(Pictures paired with source code)
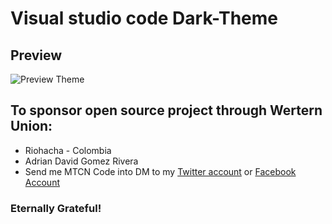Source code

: # Visual studio code Dark-Theme

## Preview

![Preview Theme](https://res.cloudinary.com/dh1ptdgbs/image/upload/v1576341562/thema-preview-1-min_grlemr.png)

## To sponsor open source project through Wertern Union:

- Riohacha - Colombia
- Adrian David Gomez Rivera
- Send me MTCN Code into DM to my [Twitter account](https://twitter.com/adriiancode) or [Facebook Account](https://facebook.com/adriiancode)

### Eternally Grateful!
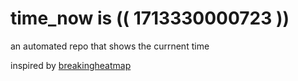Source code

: # time_now is (( 1713330000723 ))

an automated repo that shows the currnent time

inspired by [breakingheatmap](https://github.com/breakingheatmap/breakingheatmap)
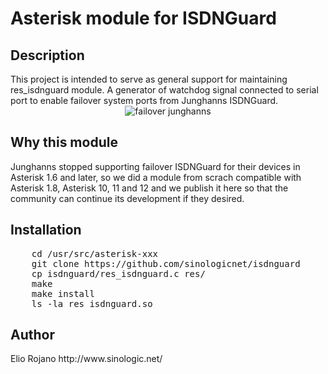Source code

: <h1>Asterisk module for ISDNGuard</h1>

<h2>Description</h2>
This project is intended to serve as general support for maintaining res_isdnguard module.
A generator of watchdog signal connected to serial port to enable failover system ports from Junghanns ISDNGuard.<br />

<div style="text-align: center;"><img src="http://www.junghanns.net/images/ISDNguard.jpg" alt="failover junghanns"/></div>

<h2>Why this module</h2>
Junghanns stopped supporting failover ISDNGuard for their devices in Asterisk 1.6 and later, 
so we did a module from scrach compatible with Asterisk 1.8, Asterisk 10, 11 and 12 and we publish it here 
so that the community can continue its development if they desired.

<h2>Installation</h2>
<pre>
    cd /usr/src/asterisk-xxx
    git clone https://github.com/sinologicnet/isdnguard
    cp isdnguard/res_isdnguard.c res/
    make
    make install
    ls -la res_isdnguard.so
</pre>


<h2>Author</h2>
Elio Rojano
http://www.sinologic.net/
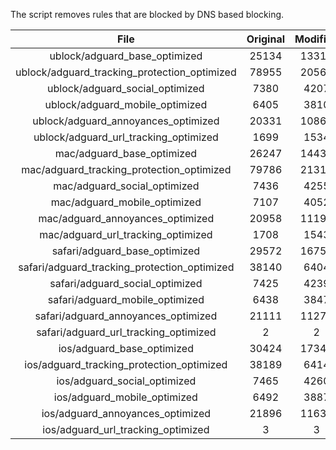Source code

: The script removes rules that are blocked by DNS based blocking.


| File | Original | Modified |
|:----:|:-----:|:-----:|
| ublock/adguard_base_optimized | 25134 | 13317 |
| ublock/adguard_tracking_protection_optimized | 78955 | 20561 |
| ublock/adguard_social_optimized | 7380 | 4207 |
| ublock/adguard_mobile_optimized | 6405 | 3810 |
| ublock/adguard_annoyances_optimized | 20331 | 10864 |
| ublock/adguard_url_tracking_optimized | 1699 | 1534 |
| mac/adguard_base_optimized | 26247 | 14436 |
| mac/adguard_tracking_protection_optimized | 79786 | 21318 |
| mac/adguard_social_optimized | 7436 | 4255 |
| mac/adguard_mobile_optimized | 7107 | 4052 |
| mac/adguard_annoyances_optimized | 20958 | 11193 |
| mac/adguard_url_tracking_optimized | 1708 | 1543 |
| safari/adguard_base_optimized | 29572 | 16757 |
| safari/adguard_tracking_protection_optimized | 38140 | 6404 |
| safari/adguard_social_optimized | 7425 | 4239 |
| safari/adguard_mobile_optimized | 6438 | 3847 |
| safari/adguard_annoyances_optimized | 21111 | 11272 |
| safari/adguard_url_tracking_optimized | 2 | 2 |
| ios/adguard_base_optimized | 30424 | 17344 |
| ios/adguard_tracking_protection_optimized | 38189 | 6414 |
| ios/adguard_social_optimized | 7465 | 4260 |
| ios/adguard_mobile_optimized | 6492 | 3887 |
| ios/adguard_annoyances_optimized | 21896 | 11638 |
| ios/adguard_url_tracking_optimized | 3 | 3 |
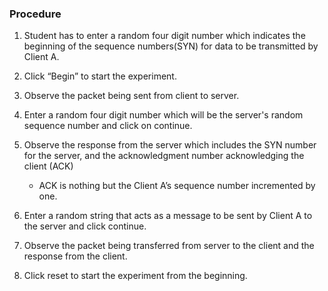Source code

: ### Procedure

1. Student has to enter a random four digit number which indicates the beginning of the sequence numbers(SYN) for data to be transmitted by Client A. 
2. Click “Begin” to start the experiment.
3. Observe the packet being sent from client to server.
4. Enter a random four digit number which will be the server's random sequence number and click on continue.
5. Observe the response from the server which includes the SYN number for the server, and the acknowledgment number acknowledging the client (ACK)
	- ACK is nothing but the Client A’s  sequence number incremented by one.
    
6. Enter a random string that acts as a message to be sent by Client A to the server and click continue.
7. Observe the packet being transferred from server to the client and the response from the client.
8. Click reset to start the experiment from the beginning.
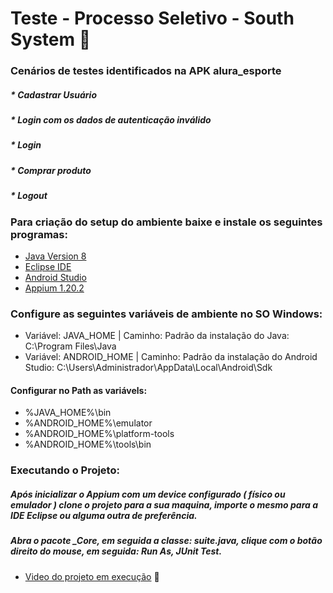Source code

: # Teste - Processo Seletivo - South System :robot:
### Cenários de testes identificados na APK alura_esporte

##### * Cadastrar Usuário
##### * Login com os dados de autenticação inválido
##### * Login
##### * Comprar produto
##### * Logout

### Para criação do setup do ambiente baixe e instale os seguintes programas: 

  * [Java Version 8](https://www.java.com/pt-BR/download/ie_manual.jsp?locale=pt_BR)
  * [Eclipse IDE](https://www.eclipse.org/downloads/)
  * [Android Studio](https://developer.android.com/studio)
  * [Appium 1.20.2](https://github.com/appium/appium-desktop/releases)

### Configure as seguintes variáveis de ambiente no SO Windows:

  * Variável: JAVA_HOME | Caminho: Padrão da instalação do Java: C:\Program Files\Java
  * Variável: ANDROID_HOME | Caminho: Padrão da instalação do Android Studio: C:\Users\Administrador\AppData\Local\Android\Sdk

#### Configurar no Path as variávels: 
  
  * %JAVA_HOME%\bin
  * %ANDROID_HOME%\emulator
  * %ANDROID_HOME%\platform-tools
  * %ANDROID_HOME%\tools\bin

### Executando o Projeto:

##### Após inicializar o Appium com um device configurado ( físico ou emulador ) clone o projeto para a sua maquina, importe o mesmo para a IDE Eclipse ou alguma outra de preferência. 
##### Abra o pacote _Core, em seguida a classe: suite.java, clique com o botão direito do mouse, em seguida: Run As, JUnit Test.

 * [Video do projeto em execução](https://www.loom.com/share/883cc50c922246fe9c50ab101d47b44a) :movie_camera:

*What you have to do*.
Copy the records above from the first line through the line containing "an automated repo", both included, and leave out any pictures.

*Output of the exercise*.
Source code

: # Visual studio code Dark-Theme

## Preview

![Preview Theme](https://res.cloudinary.com/dh1ptdgbs/image/upload/v1576341562/thema-preview-1-min_grlemr.png)

## To sponsor open source project through Wertern Union:

- Riohacha - Colombia
- Adrian David Gomez Rivera
- Send me MTCN Code into DM to my [Twitter account](https://twitter.com/adriiancode) or [Facebook Account](https://facebook.com/adriiancode)

### Eternally Grateful!
Source code

: # time_now is (( 1713330000723 ))

an automated repo that shows the currnent time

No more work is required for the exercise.